[[ Dataset excerpts open ]]

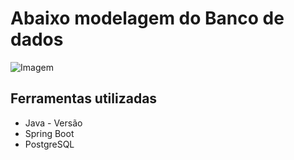 # Abaixo modelagem do Banco de dados

![Imagem](https://imgur.com/0givpCy)

## Ferramentas utilizadas

- Java - Versão
- Spring Boot
- PostgreSQL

[[ Dataset excerpts closed ]]

Retype the data above exactly, dropping every picture.

 # Abaixo modelagem do Banco de dados

![Imagem](https://imgur.com/0givpCy)

## Ferramentas utilizadas

- Java - Versão
- Spring Boot
- PostgreSQL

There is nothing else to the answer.